• _About this exercise_
From the data below, set down exactly the lines between the one holding "#### b) Xilinx Vivado" and the one holding "#### e) PSL Simulation Environment (PSLSE)", inclusive, and no others.

Stored items from a collection:
·····

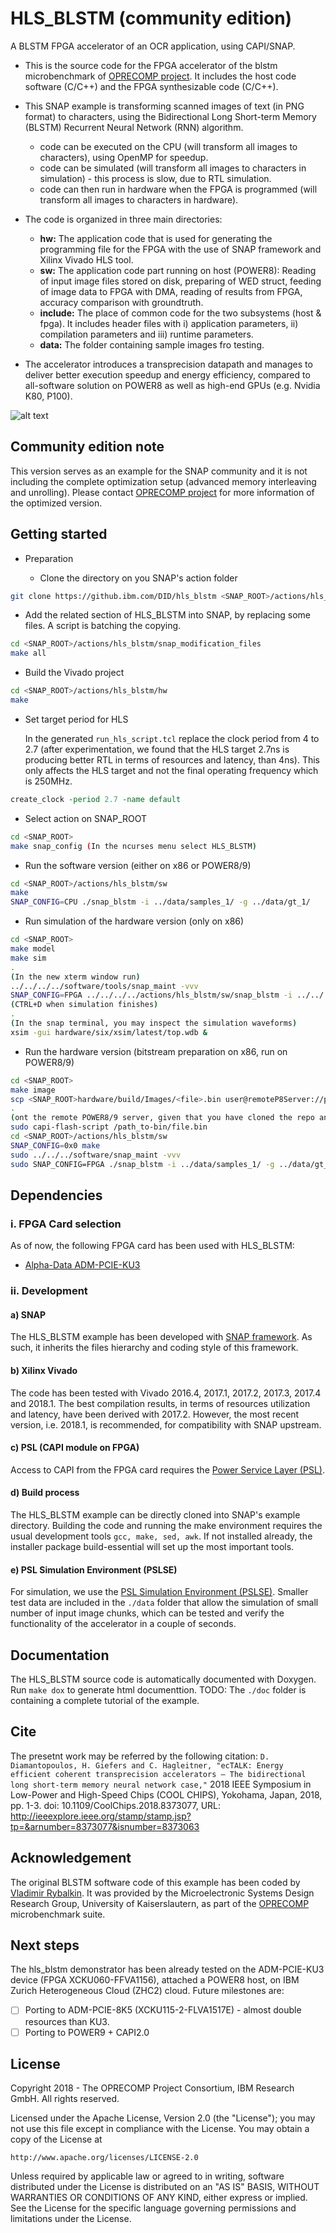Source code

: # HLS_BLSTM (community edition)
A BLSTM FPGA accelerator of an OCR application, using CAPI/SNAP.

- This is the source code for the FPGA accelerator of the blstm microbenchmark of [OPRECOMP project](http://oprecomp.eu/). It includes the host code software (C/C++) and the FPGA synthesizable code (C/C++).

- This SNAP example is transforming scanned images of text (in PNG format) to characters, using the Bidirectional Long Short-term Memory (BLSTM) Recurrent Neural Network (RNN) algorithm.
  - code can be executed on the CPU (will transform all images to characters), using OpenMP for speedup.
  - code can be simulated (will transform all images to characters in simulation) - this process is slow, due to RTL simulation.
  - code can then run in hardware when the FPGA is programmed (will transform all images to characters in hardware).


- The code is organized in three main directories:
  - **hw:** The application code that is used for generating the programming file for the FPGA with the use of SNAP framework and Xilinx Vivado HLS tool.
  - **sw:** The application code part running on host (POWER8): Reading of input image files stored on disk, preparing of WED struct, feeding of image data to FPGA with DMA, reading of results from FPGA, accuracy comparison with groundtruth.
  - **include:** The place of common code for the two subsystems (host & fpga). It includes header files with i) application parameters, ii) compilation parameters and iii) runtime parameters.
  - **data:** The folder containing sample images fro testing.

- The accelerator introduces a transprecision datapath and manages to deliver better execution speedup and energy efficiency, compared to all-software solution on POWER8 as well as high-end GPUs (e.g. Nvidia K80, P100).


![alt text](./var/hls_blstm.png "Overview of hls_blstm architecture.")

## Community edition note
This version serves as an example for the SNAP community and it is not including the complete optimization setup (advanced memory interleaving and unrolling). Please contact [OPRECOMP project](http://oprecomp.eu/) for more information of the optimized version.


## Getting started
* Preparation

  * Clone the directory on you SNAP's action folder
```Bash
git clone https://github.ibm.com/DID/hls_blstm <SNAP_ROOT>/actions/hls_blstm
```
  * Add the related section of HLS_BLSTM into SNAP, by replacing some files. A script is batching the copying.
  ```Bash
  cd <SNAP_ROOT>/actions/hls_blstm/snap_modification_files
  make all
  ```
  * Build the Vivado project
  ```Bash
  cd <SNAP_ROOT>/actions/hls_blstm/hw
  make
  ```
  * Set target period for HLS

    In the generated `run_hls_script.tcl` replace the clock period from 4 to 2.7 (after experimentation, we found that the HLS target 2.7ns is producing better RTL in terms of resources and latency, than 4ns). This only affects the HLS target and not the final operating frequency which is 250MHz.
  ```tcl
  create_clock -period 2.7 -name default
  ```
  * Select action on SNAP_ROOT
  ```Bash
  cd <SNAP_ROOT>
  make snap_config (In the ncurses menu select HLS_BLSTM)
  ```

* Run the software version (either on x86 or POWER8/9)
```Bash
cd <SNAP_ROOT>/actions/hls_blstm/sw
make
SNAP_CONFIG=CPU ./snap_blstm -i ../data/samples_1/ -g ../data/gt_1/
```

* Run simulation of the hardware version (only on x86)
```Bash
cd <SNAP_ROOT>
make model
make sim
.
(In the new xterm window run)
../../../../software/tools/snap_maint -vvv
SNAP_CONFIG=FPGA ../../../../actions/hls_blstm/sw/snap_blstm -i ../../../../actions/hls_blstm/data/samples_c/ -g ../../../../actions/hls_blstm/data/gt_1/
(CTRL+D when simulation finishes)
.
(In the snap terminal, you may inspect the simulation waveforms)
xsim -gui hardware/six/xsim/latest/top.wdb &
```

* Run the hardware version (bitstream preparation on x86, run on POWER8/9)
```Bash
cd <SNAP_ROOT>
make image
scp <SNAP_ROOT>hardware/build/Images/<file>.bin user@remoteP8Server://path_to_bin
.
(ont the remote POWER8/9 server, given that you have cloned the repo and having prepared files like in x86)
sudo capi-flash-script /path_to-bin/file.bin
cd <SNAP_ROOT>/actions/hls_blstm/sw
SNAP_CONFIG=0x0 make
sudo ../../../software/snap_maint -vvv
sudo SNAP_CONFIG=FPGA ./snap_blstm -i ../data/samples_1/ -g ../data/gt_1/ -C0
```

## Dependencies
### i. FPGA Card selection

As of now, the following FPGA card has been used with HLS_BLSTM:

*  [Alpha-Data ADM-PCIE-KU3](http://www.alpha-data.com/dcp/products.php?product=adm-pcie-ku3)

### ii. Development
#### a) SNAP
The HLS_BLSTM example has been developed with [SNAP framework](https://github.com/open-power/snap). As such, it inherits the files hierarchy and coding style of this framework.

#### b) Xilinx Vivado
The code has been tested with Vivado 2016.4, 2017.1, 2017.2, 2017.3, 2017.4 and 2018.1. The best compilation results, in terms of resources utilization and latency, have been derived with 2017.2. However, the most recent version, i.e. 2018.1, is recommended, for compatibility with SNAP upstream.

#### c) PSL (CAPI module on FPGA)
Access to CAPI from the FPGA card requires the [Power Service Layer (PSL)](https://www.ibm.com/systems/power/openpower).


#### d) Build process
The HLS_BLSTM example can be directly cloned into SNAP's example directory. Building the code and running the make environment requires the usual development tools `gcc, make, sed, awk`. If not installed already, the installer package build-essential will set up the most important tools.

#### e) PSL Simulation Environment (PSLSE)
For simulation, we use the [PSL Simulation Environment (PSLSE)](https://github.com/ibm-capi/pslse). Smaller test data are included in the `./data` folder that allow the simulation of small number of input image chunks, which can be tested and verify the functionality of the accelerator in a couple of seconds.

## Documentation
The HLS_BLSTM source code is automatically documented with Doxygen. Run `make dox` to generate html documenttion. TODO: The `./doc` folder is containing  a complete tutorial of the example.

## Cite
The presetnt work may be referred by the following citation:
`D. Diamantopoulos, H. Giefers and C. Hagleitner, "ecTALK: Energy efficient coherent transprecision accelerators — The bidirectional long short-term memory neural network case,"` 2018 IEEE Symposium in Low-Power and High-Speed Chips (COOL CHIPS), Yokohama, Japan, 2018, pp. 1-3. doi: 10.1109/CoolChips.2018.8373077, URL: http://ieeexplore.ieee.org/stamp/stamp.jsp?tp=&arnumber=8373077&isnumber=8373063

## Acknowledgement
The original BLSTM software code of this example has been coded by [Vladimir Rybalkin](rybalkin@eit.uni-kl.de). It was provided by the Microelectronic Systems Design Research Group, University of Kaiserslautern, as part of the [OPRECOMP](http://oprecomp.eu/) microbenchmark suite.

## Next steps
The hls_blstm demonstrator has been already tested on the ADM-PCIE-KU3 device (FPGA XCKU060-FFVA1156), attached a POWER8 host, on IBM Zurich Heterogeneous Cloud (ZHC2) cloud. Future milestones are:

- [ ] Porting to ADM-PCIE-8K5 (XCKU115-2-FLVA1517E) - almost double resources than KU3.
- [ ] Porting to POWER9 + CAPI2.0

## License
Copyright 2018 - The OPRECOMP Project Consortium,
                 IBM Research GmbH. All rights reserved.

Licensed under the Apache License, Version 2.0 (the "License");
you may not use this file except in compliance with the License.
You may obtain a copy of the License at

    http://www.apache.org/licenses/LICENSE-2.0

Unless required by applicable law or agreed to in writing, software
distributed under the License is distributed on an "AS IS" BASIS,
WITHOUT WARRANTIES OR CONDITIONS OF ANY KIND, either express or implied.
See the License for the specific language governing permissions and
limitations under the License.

·····

• _Task output_
#### b) Xilinx Vivado
The code has been tested with Vivado 2016.4, 2017.1, 2017.2, 2017.3, 2017.4 and 2018.1. The best compilation results, in terms of resources utilization and latency, have been derived with 2017.2. However, the most recent version, i.e. 2018.1, is recommended, for compatibility with SNAP upstream.

#### c) PSL (CAPI module on FPGA)
Access to CAPI from the FPGA card requires the [Power Service Layer (PSL)](https://www.ibm.com/systems/power/openpower).


#### d) Build process
The HLS_BLSTM example can be directly cloned into SNAP's example directory. Building the code and running the make environment requires the usual development tools `gcc, make, sed, awk`. If not installed already, the installer package build-essential will set up the most important tools.

#### e) PSL Simulation Environment (PSLSE)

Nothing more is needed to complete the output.